[Rendered images with source text]
-- Opening Marker --

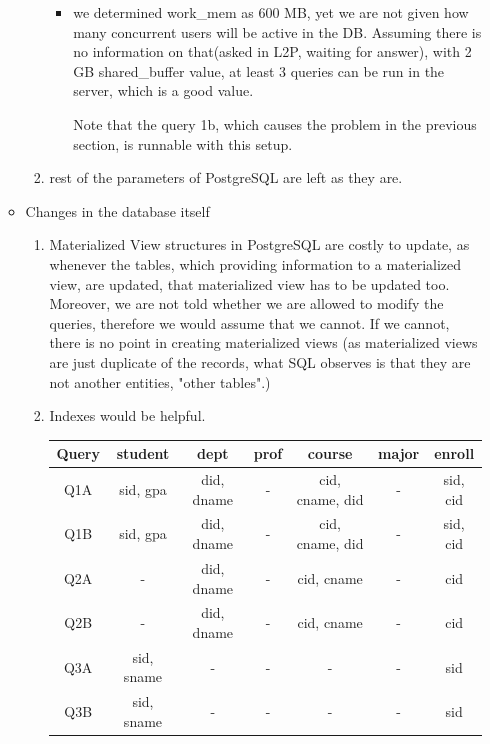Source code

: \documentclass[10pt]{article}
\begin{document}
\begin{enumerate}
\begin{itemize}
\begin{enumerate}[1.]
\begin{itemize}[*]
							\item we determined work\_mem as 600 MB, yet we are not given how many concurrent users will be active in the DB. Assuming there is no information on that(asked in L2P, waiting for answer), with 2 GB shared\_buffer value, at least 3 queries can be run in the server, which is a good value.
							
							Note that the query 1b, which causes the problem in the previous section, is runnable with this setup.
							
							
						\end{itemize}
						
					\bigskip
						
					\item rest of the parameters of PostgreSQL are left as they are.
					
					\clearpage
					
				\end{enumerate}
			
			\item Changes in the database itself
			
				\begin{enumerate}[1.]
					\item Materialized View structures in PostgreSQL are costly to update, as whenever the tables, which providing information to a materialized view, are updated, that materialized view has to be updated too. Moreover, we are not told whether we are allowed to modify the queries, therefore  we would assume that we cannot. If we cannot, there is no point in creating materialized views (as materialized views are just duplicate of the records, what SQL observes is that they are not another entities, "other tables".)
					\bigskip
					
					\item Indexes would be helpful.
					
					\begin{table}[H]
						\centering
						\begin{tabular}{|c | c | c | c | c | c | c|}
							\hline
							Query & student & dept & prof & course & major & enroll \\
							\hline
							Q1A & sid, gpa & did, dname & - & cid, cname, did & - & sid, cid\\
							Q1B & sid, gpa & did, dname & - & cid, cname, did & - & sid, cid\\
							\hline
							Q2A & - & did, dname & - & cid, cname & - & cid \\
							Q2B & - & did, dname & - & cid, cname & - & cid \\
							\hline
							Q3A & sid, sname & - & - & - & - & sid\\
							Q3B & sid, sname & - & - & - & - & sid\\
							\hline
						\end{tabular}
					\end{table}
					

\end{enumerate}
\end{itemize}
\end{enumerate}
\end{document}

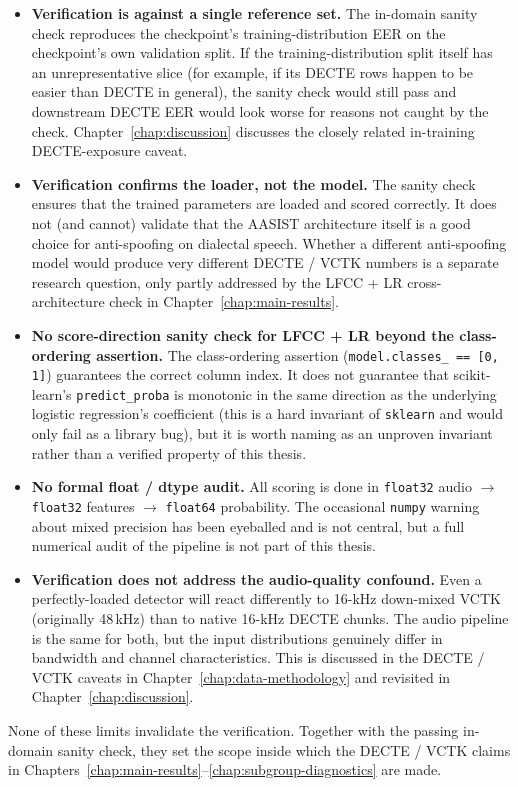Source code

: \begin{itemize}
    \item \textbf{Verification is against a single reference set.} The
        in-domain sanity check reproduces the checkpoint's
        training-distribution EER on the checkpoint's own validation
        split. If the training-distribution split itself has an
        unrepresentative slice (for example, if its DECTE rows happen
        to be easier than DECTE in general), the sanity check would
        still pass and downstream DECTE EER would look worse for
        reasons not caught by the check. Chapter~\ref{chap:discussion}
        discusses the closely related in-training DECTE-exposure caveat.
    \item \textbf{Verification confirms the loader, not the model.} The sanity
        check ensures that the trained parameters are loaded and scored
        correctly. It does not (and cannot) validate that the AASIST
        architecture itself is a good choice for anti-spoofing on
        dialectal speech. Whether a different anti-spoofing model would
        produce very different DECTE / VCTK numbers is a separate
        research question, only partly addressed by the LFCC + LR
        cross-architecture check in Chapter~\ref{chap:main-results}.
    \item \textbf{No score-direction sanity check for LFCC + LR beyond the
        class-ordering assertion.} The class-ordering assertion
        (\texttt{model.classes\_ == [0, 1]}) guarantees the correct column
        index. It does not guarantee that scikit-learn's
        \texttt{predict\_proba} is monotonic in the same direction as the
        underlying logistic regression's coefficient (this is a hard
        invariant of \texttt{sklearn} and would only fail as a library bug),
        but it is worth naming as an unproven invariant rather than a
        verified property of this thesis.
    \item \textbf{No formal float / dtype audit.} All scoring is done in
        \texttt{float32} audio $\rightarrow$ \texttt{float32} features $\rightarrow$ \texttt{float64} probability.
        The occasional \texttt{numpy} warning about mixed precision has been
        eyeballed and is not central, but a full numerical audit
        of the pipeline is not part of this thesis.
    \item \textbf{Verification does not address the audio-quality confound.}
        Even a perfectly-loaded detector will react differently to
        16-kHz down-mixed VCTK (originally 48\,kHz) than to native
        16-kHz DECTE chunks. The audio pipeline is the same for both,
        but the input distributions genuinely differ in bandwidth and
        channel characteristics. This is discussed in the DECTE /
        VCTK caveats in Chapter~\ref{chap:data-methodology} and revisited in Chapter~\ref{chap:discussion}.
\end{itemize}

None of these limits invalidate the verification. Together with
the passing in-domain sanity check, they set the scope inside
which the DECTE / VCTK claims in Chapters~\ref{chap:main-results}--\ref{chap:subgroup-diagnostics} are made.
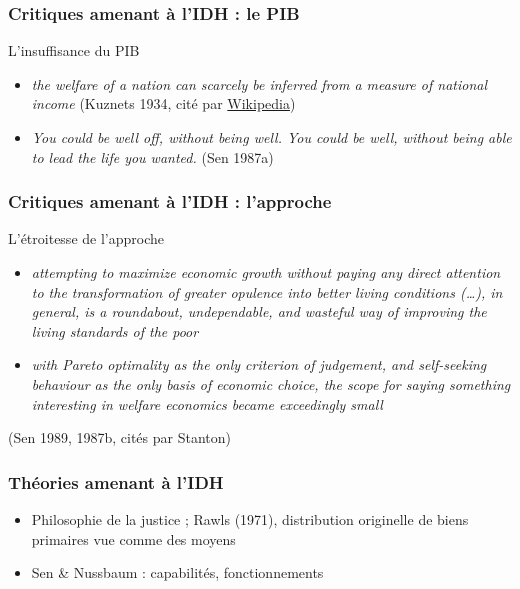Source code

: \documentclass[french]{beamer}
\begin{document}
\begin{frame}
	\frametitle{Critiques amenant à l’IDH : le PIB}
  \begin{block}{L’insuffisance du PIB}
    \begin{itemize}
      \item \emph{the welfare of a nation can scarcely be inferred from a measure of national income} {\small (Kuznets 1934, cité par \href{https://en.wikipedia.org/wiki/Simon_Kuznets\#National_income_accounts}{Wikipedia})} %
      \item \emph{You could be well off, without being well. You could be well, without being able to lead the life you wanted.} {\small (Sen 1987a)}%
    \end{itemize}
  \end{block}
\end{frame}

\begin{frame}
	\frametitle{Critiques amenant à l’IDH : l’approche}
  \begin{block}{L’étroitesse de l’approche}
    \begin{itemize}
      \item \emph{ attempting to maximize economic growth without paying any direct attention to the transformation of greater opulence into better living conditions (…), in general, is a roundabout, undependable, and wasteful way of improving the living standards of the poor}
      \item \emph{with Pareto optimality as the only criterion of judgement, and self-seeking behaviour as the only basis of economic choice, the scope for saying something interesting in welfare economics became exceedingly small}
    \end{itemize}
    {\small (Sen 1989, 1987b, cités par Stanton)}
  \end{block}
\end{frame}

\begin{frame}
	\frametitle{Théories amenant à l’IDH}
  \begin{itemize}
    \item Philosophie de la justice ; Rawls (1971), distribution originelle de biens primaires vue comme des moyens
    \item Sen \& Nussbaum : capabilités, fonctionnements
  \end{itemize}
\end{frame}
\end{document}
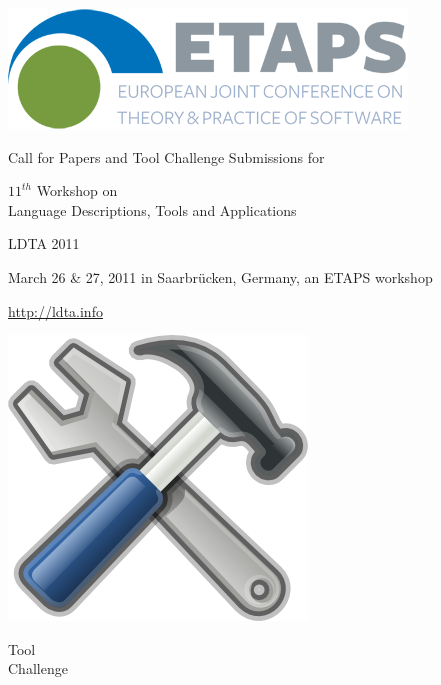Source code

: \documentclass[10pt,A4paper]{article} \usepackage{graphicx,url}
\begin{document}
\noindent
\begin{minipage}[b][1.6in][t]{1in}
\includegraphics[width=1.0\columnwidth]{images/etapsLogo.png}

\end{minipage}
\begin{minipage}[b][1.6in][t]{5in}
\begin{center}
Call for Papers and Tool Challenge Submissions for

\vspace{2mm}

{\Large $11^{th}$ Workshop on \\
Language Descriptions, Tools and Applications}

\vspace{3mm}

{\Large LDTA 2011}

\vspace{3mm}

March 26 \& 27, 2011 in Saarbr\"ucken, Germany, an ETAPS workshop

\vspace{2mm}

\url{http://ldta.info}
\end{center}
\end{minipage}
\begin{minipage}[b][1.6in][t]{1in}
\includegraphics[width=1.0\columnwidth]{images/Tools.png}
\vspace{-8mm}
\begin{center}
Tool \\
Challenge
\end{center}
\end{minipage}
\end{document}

-- Closing Marker --
-- Opening Marker --

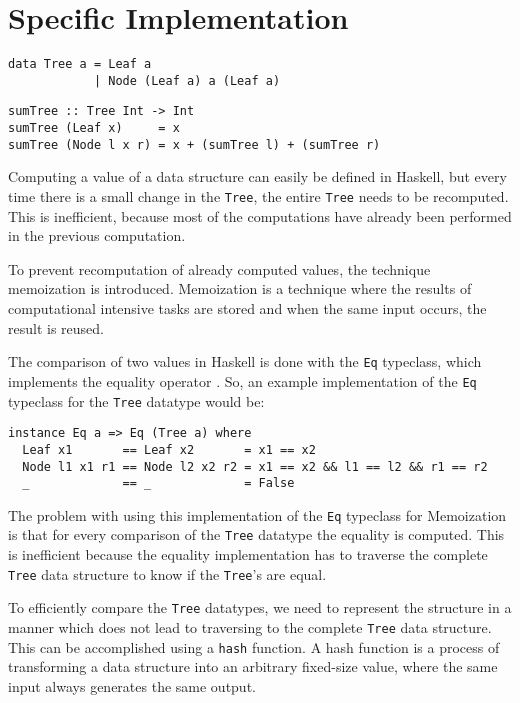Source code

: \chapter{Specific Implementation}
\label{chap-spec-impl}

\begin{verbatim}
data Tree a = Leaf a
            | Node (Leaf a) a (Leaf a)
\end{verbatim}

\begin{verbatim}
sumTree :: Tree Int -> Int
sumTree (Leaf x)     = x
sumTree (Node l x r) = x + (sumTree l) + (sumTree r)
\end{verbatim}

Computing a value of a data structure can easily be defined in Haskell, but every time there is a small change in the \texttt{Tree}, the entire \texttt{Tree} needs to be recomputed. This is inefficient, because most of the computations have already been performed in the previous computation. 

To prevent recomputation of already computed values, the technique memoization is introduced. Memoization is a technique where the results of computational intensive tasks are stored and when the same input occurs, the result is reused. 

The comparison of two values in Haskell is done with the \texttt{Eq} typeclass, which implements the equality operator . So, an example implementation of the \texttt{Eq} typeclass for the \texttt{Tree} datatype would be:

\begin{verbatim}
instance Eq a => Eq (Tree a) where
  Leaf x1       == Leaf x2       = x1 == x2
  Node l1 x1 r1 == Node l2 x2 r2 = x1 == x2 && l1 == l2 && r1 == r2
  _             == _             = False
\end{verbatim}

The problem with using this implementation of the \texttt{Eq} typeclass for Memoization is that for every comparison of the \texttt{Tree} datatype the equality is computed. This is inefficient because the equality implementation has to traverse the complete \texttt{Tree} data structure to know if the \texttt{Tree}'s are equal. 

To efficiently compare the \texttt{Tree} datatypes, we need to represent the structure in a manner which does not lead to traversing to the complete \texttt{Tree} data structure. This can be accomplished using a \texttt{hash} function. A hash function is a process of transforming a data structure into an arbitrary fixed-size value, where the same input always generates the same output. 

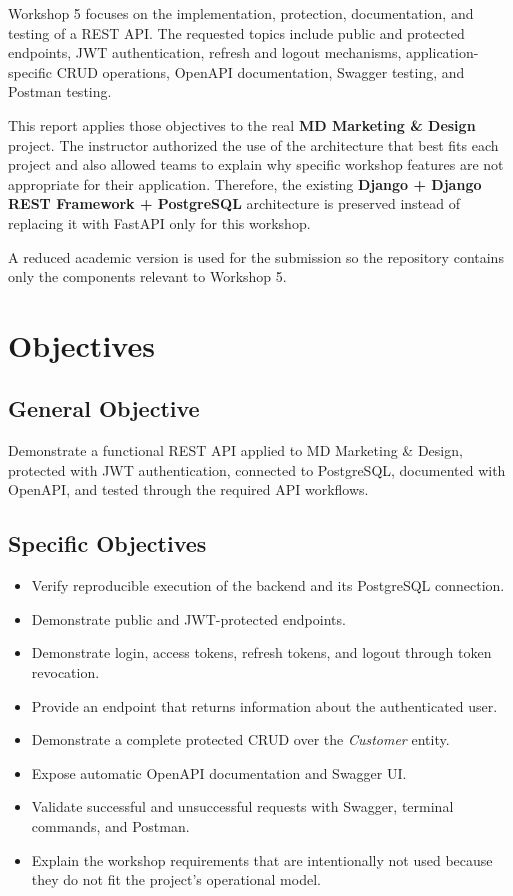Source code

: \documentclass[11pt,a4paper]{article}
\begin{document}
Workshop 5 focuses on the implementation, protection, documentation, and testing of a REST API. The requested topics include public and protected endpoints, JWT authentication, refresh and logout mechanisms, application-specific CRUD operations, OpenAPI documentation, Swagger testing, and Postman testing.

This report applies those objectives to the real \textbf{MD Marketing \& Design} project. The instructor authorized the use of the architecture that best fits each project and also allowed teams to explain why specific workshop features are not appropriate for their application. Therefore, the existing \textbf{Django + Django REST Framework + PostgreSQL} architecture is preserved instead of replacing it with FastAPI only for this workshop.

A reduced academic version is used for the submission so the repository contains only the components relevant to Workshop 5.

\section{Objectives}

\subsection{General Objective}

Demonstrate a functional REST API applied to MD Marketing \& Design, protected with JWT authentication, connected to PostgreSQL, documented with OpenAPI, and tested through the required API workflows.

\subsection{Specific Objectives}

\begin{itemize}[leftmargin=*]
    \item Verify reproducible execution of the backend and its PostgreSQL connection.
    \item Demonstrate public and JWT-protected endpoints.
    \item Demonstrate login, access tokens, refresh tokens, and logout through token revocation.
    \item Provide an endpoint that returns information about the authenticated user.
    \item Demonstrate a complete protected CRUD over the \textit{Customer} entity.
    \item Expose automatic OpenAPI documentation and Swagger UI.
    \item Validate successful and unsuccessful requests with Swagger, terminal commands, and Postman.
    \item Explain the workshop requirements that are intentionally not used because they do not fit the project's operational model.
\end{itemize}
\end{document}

-- Closing Marker --

▶ _PROBLEM STATEMENT_
Search the entries for the word "features" and copy every line that has it.

▶ _YOUR SOLUTION_
        \texttt{float32} audio $\rightarrow$ \texttt{float32} features $\rightarrow$ \texttt{float64} probability.
This report applies those objectives to the real \textbf{MD Marketing \& Design} project. The instructor authorized the use of the architecture that best fits each project and also allowed teams to explain why specific workshop features are not appropriate for their application. Therefore, the existing \textbf{Django + Django REST Framework + PostgreSQL} architecture is preserved instead of replacing it with FastAPI only for this workshop.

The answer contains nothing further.